Secret law is unsettling in any context, but it was especially so in this one. For decades the US government had condemned targeted killings, characterizing them as assassinations or extrajudicial executions. On its face, the drone campaign signified a dramatic departure from that position – a departure that demanded explanation, at the very least. It was far from obvious what distinguished American drone strikes from the targeted killings the United States had historically rejected as unlawful. Nor was it clear how these targeted killings could be reconciled with international human rights law, with a decades-old executive order that bans assassinations, with the constitutional guarantee of due process, or, for that matter, with domestic laws that criminalize murder.

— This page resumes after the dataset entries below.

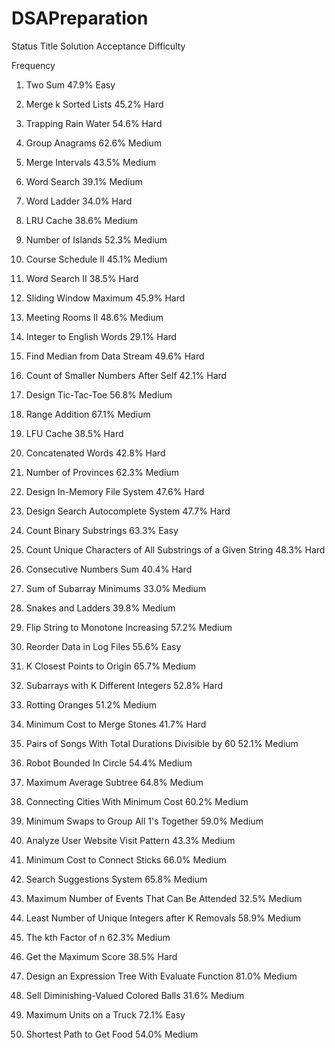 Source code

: # DSAPreparation

Status
Title
Solution
Acceptance
Difficulty

Frequency

1. Two Sum
47.9%
Easy


23. Merge k Sorted Lists
45.2%
Hard


42. Trapping Rain Water
54.6%
Hard


49. Group Anagrams
62.6%
Medium


56. Merge Intervals
43.5%
Medium


79. Word Search
39.1%
Medium


127. Word Ladder
34.0%
Hard


146. LRU Cache
38.6%
Medium


200. Number of Islands
52.3%
Medium


210. Course Schedule II
45.1%
Medium


212. Word Search II
38.5%
Hard


239. Sliding Window Maximum
45.9%
Hard


253. Meeting Rooms II
48.6%
Medium


273. Integer to English Words
29.1%
Hard


295. Find Median from Data Stream
49.6%
Hard


315. Count of Smaller Numbers After Self
42.1%
Hard


348. Design Tic-Tac-Toe
56.8%
Medium


370. Range Addition
67.1%
Medium


460. LFU Cache
38.5%
Hard


472. Concatenated Words
42.8%
Hard


547. Number of Provinces
62.3%
Medium


588. Design In-Memory File System
47.6%
Hard


642. Design Search Autocomplete System
47.7%
Hard


696. Count Binary Substrings
63.3%
Easy


828. Count Unique Characters of All Substrings of a Given String
48.3%
Hard


829. Consecutive Numbers Sum
40.4%
Hard


907. Sum of Subarray Minimums
33.0%
Medium


909. Snakes and Ladders
39.8%
Medium


926. Flip String to Monotone Increasing
57.2%
Medium


937. Reorder Data in Log Files
55.6%
Easy


973. K Closest Points to Origin
65.7%
Medium


992. Subarrays with K Different Integers
52.8%
Hard


994. Rotting Oranges
51.2%
Medium


1000. Minimum Cost to Merge Stones
41.7%
Hard


1010. Pairs of Songs With Total Durations Divisible by 60
52.1%
Medium


1041. Robot Bounded In Circle
54.4%
Medium


1120. Maximum Average Subtree
64.8%
Medium


1135. Connecting Cities With Minimum Cost
60.2%
Medium


1151. Minimum Swaps to Group All 1's Together
59.0%
Medium


1152. Analyze User Website Visit Pattern
43.3%
Medium


1167. Minimum Cost to Connect Sticks
66.0%
Medium


1268. Search Suggestions System
65.8%
Medium


1353. Maximum Number of Events That Can Be Attended
32.5%
Medium


1481. Least Number of Unique Integers after K Removals
58.9%
Medium


1492. The kth Factor of n
62.3%
Medium


1537. Get the Maximum Score
38.5%
Hard


1628. Design an Expression Tree With Evaluate Function
81.0%
Medium


1648. Sell Diminishing-Valued Colored Balls
31.6%
Medium


1710. Maximum Units on a Truck
72.1%
Easy


1730. Shortest Path to Get Food
54.0%
Medium


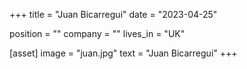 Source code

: +++
title = "Juan Bicarregui"
date = "2023-04-25"

position = ""
company = ""
lives_in = "UK"

[asset]
  image = "juan.jpg"
  text = "Juan Bicarregui"
+++
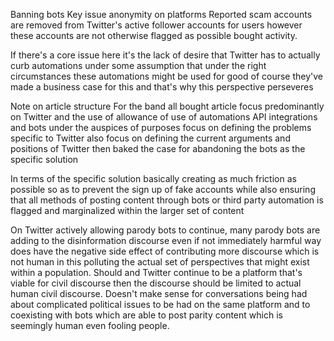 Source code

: Banning bots
Key issue anonymity on platforms
Reported scam accounts are removed from Twitter's active follower accounts for users however these accounts are not otherwise flagged as possible bought activity.

If there's a core issue here it's the lack of desire that Twitter has to actually curb automations under some assumption that under the right circumstances these automations might be used for good of course they've made a business case for this and that's why this perspective perseveres

Note on article structure
For the band all bought article focus predominantly on Twitter and the use of allowance of use of automations API integrations and bots under the auspices of purposes focus on defining the problems specific to Twitter also focus on defining the current arguments and positions of Twitter then baked the case for abandoning the bots as the specific solution

In terms of the specific solution basically creating as much friction as possible so as to prevent the sign up of fake accounts while also ensuring that all methods of posting content through bots or third party automation is flagged and marginalized within the larger set of content

On Twitter actively allowing parody bots to continue, many parody bots are adding to the disinformation discourse even if not immediately harmful way does have the negative side effect of contributing more discourse which is not human in this polluting the actual set of perspectives that might exist within a population. Should and Twitter continue to be a platform that's viable for civil discourse then the discourse should be limited to actual human civil discourse. Doesn't make sense for conversations being had about complicated political issues to be had on the same platform and to coexisting with bots which are able to post parity content which is seemingly human even fooling people.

The scale of the drone campaign, and the human cost of it, made government secrecy even more disquieting. The United States was carrying out lethal strikes not only on actual battlefields, but in places far removed from them as well. The first strike President Obama authorized killed at least nine people in the tribal areas of Pakistan. An early strike in Yemen, albeit one carried out with cruise missiles rather than drones, killed two families, including as many as 21 children – and, according to the New York Times, “left behind a trail of cluster bombs that subsequently killed more innocents.” By the end of President Obama’s first term, American strikes had killed several thousand people in Pakistan, Yemen, and Somalia, including many hundreds of civilian bystanders. The deaths of innocents raised sharp moral questions, and the moral questions gave urgency to the legal ones.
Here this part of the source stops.